No pictures, please. Output the lines from the start of the data through the line that contains "if ibgpRel(u)[v] then", both included, exactly as they stand.

================================

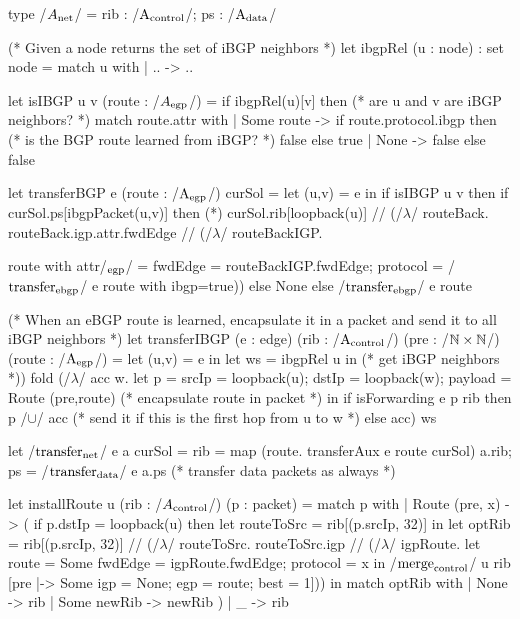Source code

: \documentclass[sigconf,10pt]{acmart}
\begin{document}
\begin{listing}[ht]
  \begin{ocamlcode}
    type /$A_{\net}$/ = { rib : /$\A_{\control}$/; ps : /$\A_{\data}$/ }

    (* Given a node returns the set of iBGP neighbors *)
    let ibgpRel (u : node) : set node =
      match u with
      | .. -> {..}

    let isIBGP u v (route : /$A_{\egp}$/) =
      if ibgpRel(u)[v] then (* are u and v are iBGP neighbors? *)
        match route.attr with
        | Some route ->
          if route.protocol.ibgp then (* is the BGP route learned from iBGP? *)
            false 
          else
            true
        | None -> false
     else
       false   

    let transferBGP e (route : /$\A_{\egp}$/) curSol =
      let (u,v) = e  in
      if isIBGP u v then
        if curSol.ps[ibgpPacket(u,v)] then (*)
           curSol.rib[loopback(u)] /\bind/
              (/$\lambda$/ routeBack. 
                routeBack.igp.attr.fwdEdge /\bind/
                  (/$\lambda$/ routeBackIGP.
                  { route with attr/$_{\egp}$/ = { fwdEdge = routeBackIGP.fwdEdge;
                                                                protocol = /$\transfer_{\ebgp}$/ e {route with ibgp=true}}))
         else
            None
      else
         /$\transfer_{\ebgp}$/ e route

         (* When an eBGP route is learned, encapsulate it in a packet and send it to all iBGP
       neighbors *)
    let transferIBGP (e : edge) (rib : /$\A_{\control}$/) (pre : /$\nat \times \nat$/) (route : /$\A_{\egp}$/) =
      let (u,v) = e in
      let ws = ibgpRel u in (* get iBGP neighbors *))
      fold (/$\lambda$/ acc w.
        let p = { srcIp = loopback(u);
                     dstIp = loopback(w);
                     payload = Route (pre,route) } (* encapsulate route in packet *)
        in
        if isForwarding e p rib then
          {p} /$\cup$/ acc (* send it if this is the first hop from u to w *)
        else
          acc) {} ws


          
    let /$\transfer_{\net}$/ e a curSol =
      { rib = map (\lambda route. transferAux e route curSol) a.rib;
        ps = /$\transfer_{\data}$/ e a.ps (* transfer data packets as always *)
      }
  
    let installRoute u (rib : /$A_{\control}$/) (p : packet) =
      match p with
      | Route (pre, x) -> (
        if p.dstIp = loopback(u) then
          let routeToSrc = rib[(p.srcIp, 32)] in
          let optRib =
            rib[(p.srcIp, 32)] /\bind/
              (/$\lambda$/ routeToSrc.
                routeToSrc.igp /\bind/
                  (/$\lambda$/ igpRoute. 
                    let route = Some { fwdEdge = igpRoute.fwdEdge; protocol = x  } in
                    /$\merge_{\control}$/ u rib [pre |-> Some {igp = None; egp = route; best = 1}]))
          in
          match optRib with
          | None -> rib
          | Some newRib -> newRib
        )
      | _ -> rib  
          
}
\end{ocamlcode}
\end{listing}
\end{document}
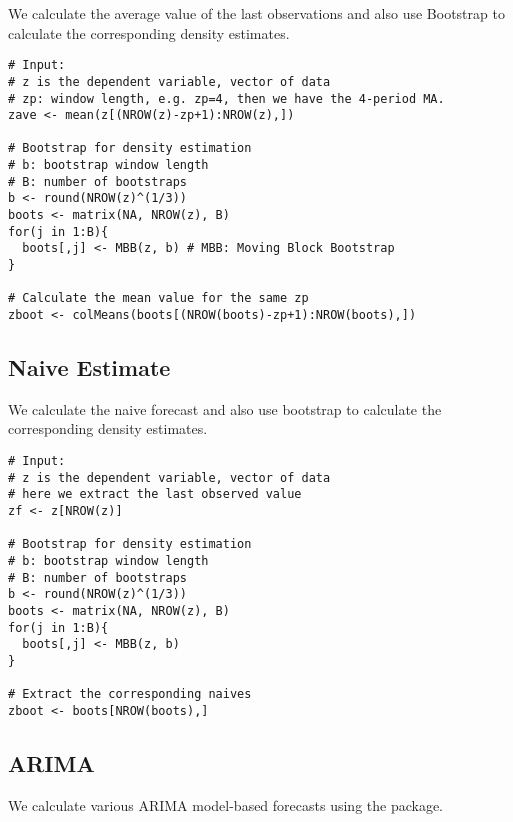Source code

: \documentclass[12pt]{article}
\begin{document}
We calculate the average value of the last observations and also use Bootstrap
to calculate the corresponding density estimates.

\begin{lstlisting}[title=\textbf{Averaging and Bootstrap for density.}]
# Input: 
# z is the dependent variable, vector of data
# zp: window length, e.g. zp=4, then we have the 4-period MA.
zave <- mean(z[(NROW(z)-zp+1):NROW(z),])

# Bootstrap for density estimation
# b: bootstrap window length
# B: number of bootstraps
b <- round(NROW(z)^(1/3))
boots <- matrix(NA, NROW(z), B)
for(j in 1:B){
  boots[,j] <- MBB(z, b) # MBB: Moving Block Bootstrap
}

# Calculate the mean value for the same zp
zboot <- colMeans(boots[(NROW(boots)-zp+1):NROW(boots),])
\end{lstlisting}

\subsection{Naive Estimate \textendash{} {\href{https://github.com/eurostat/econowcast/blob/master/nowcast/naive.R}{}}}

We calculate the naive forecast and also use bootstrap to calculate the
corresponding density estimates.

\begin{lstlisting}[title=\textbf{Naive forecasting.}]
# Input: 
# z is the dependent variable, vector of data
# here we extract the last observed value
zf <- z[NROW(z)]

# Bootstrap for density estimation
# b: bootstrap window length
# B: number of bootstraps
b <- round(NROW(z)^(1/3))
boots <- matrix(NA, NROW(z), B)
for(j in 1:B){
  boots[,j] <- MBB(z, b)
}

# Extract the corresponding naives
zboot <- boots[NROW(boots),]
\end{lstlisting}

\subsection{ARIMA \textendash{} {\href{https://github.com/eurostat/econowcast/blob/master/nowcast/ar.R}{}}}

We calculate various ARIMA model-based forecasts using the  package.
\end{document}
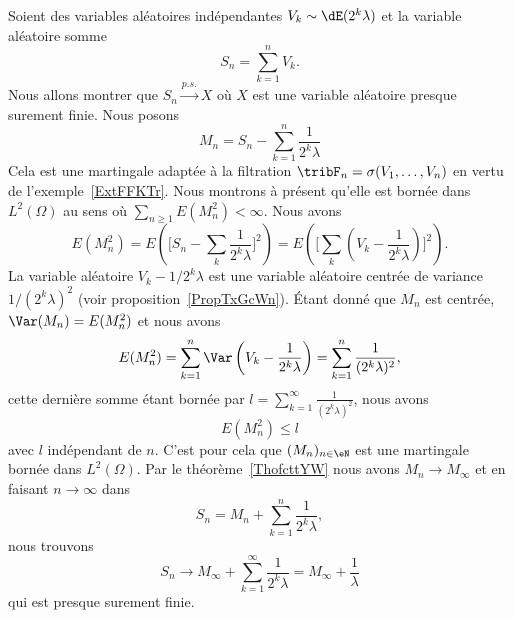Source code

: \begin{example}
	Soient des variables aléatoires indépendantes \( V_k\sim\dE(2^k\lambda)\) et la variable aléatoire somme
	\begin{equation}
		S_n=\sum_{k=1}^nV_k.
	\end{equation}
	Nous allons montrer que \( S_n\stackrel{p.s.}{\longrightarrow}X\) où \( X\) est une variable aléatoire presque surement finie. Nous posons
	\begin{equation}
		M_n=S_n-\sum_{k=1}^n\frac{1}{ 2^k\lambda }
	\end{equation}
	Cela est une martingale adaptée à la filtration \( \tribF_n=\sigma(V_1,\ldots, V_n)\) en vertu de l'exemple~\ref{ExtFFKTr}. Nous montrons à présent qu'elle est bornée dans \( L^2(\Omega)\) au sens où \( \sum_{n\geq 1}E(M_n^2)<\infty\). Nous avons
	\begin{equation}
		E(M_n^2)=E\left( \big[ S_n-\sum_k\frac{1}{ 2^k\lambda } \big]^2 \right)=E\left( \big[ \sum_k(V_k-\frac{1}{ 2^k\lambda }) \big]^2 \right).
	\end{equation}
	La variable aléatoire \( V_k-1/2^k\lambda\) est une variable aléatoire centrée de variance \( 1/(2^k\lambda)^2\) (voir proposition~\ref{PropTxGcWn}). Étant donné que \( M_n\) est centrée, \( \Var(M_n)=E(M_n^2)\) et nous avons
	\begin{equation}
		E(M_n^2)=\sum_{k=1}^n\Var\left( V_k-\frac{1}{ 2^k\lambda } \right)=\sum_{k=1}^n\frac{1}{ (2^k\lambda)^2 },
	\end{equation}
	cette dernière somme étant bornée par \( l=\sum_{k=1}^{\infty}\frac{1}{ (2^k\lambda)^2 }\), nous avons
	\begin{equation}
		E(M_n^2)\leq l
	\end{equation}
	avec \( l\) indépendant de \( n\). C'est pour cela que \( (M_n)_{n\in \eN}\) est une martingale bornée dans \( L^2(\Omega)\). Par le théorème~\ref{ThofcttYW} nous avons \( M_n\to M_{\infty}\) et en faisant \( n\to \infty\) dans
	\begin{equation}
		S_n=M_n+\sum_{k=1}^n\frac{1}{ 2^k\lambda },
	\end{equation}
	nous trouvons
	\begin{equation}
		S_n\to M_{\infty}+\sum_{k=1}^{\infty}\frac{1}{ 2^k\lambda }=M_{\infty}+\frac{1}{ \lambda }
	\end{equation}
	qui est presque surement finie.
\end{example}

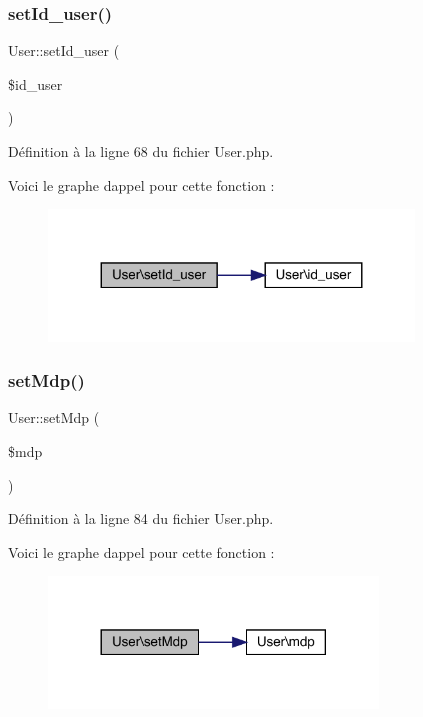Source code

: \subsubsection{\texorpdfstring{set\+Id\+\_\+user()}{setId\_user()}}
{\footnotesize\ttfamily User\+::set\+Id\+\_\+user (\begin{DoxyParamCaption}\item[{}]{\$id\+\_\+user }\end{DoxyParamCaption})}



Définition à la ligne 68 du fichier User.\+php.

Voici le graphe d\textquotesingle{}appel pour cette fonction \+:\nopagebreak
\begin{figure}[H]
\begin{center}
\leavevmode
\includegraphics[width=275pt]{class_user_ab72d9e4455c1813e3be5a8d422b2812d_cgraph}
\end{center}
\end{figure}
\mbox{\label{class_user_a8e226641b5743164054123f3dbe3a341}} 
\subsubsection{\texorpdfstring{set\+Mdp()}{setMdp()}}
{\footnotesize\ttfamily User\+::set\+Mdp (\begin{DoxyParamCaption}\item[{}]{\$mdp }\end{DoxyParamCaption})}



Définition à la ligne 84 du fichier User.\+php.

Voici le graphe d\textquotesingle{}appel pour cette fonction \+:\nopagebreak
\begin{figure}[H]
\begin{center}
\leavevmode
\includegraphics[width=248pt]{class_user_a8e226641b5743164054123f3dbe3a341_cgraph}
\end{center}
\end{figure}
\mbox{\label{class_user_a84973efb146fe894e77bee5fe3b08f75}} 

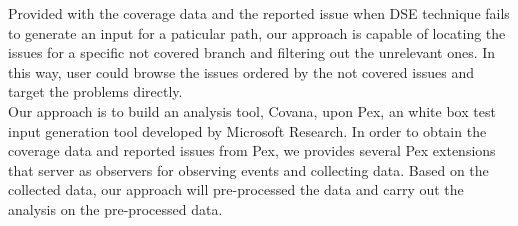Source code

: Provided with the coverage data and the reported issue when DSE technique fails to generate an input for a paticular path, our approach is capable of locating the issues for a specific not covered branch and filtering out the unrelevant ones. In this way, user could browse the issues ordered by the not covered issues and target the problems directly. 
\\Our approach is to build an analysis tool, Covana, upon Pex, an white box test input generation tool developed by Microsoft Research. In order to obtain the coverage data and reported issues from Pex, we provides several Pex extensions that server as observers for observing events and collecting data. Based on the collected data, our approach will pre-processed the data and carry out the analysis on the pre-processed data. 


 

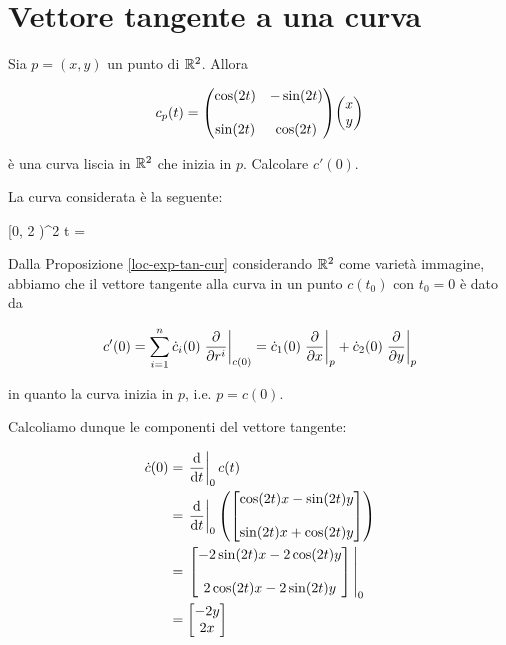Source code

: %

\newpage

%

\section{Vettore tangente a una curva}\label{es2-10}

\begin{tcolorbox}
	Sia $ p = (x,y) $ un punto di $ \mathbb{R}^{2} $. Allora
	
	\begin{equation}
		c_{p}(t) = \mqty( \cos(2t) & -\sin(2t) \\\\ \sin(2t) & \cos(2t) ) \mqty(x \\ y)
	\end{equation}
	
	è una curva liscia in $ \mathbb{R}^{2} $ che inizia in $ p $. Calcolare $ c'(0) $.
\end{tcolorbox}

La curva considerata è la seguente:

	{[0, 2 \pi)}{\R^{2}}
	{t}{%
		= }

Dalla Proposizione \ref{loc-exp-tan-cur} considerando $ \mathbb{R}^{2} $ come varietà immagine, abbiamo che il vettore tangente alla curva in un punto $ c(t_{0}) $ con $ t_{0} = 0 $ è dato da

\begin{equation}
	c'(0) = \sum_{i=1}^{n} \dot{c}_{i}(0) \eval{ \pdv{r^{i}} }_{c(0)} %
	= \dot{c}_{1}(0) \eval{ \pdv{x} }_{p} + \dot{c}_{2}(0) \eval{ \pdv{y} }_{p}
\end{equation}

in quanto la curva inizia in $ p $, i.e. $ p = c(0) $.

Calcoliamo dunque le componenti del vettore tangente:

\begin{align}
	\begin{split}
		\dot{c}(0) &= \eval{ \dv{t} }_{0} c(t)\\
		&= \eval{ \dv{t} }_{0} \left( \bmqty{ \cos(2t) x - \sin(2t) y \\\\ \sin(2t) x + \cos(2t) y } \right)\\
		&= \eval{ \bmqty{ - 2 \sin(2t) x - 2 \cos(2t) y \\\\ 2 \cos(2t) x - 2 \sin(2t) y } }_{0}\\
		&= \bmqty{ - 2 y \\ 2x }
	\end{split}
\end{align}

================================

● **Your response**:
Source code

: \documentclass[sigconf,10pt]{acmart}
\begin{document}
\begin{listing}[ht]
  \begin{ocamlcode}
    type /$A_{\net}$/ = { rib : /$\A_{\control}$/; ps : /$\A_{\data}$/ }

    (* Given a node returns the set of iBGP neighbors *)
    let ibgpRel (u : node) : set node =
      match u with
      | .. -> {..}

    let isIBGP u v (route : /$A_{\egp}$/) =
      if ibgpRel(u)[v] then (* are u and v are iBGP neighbors? *)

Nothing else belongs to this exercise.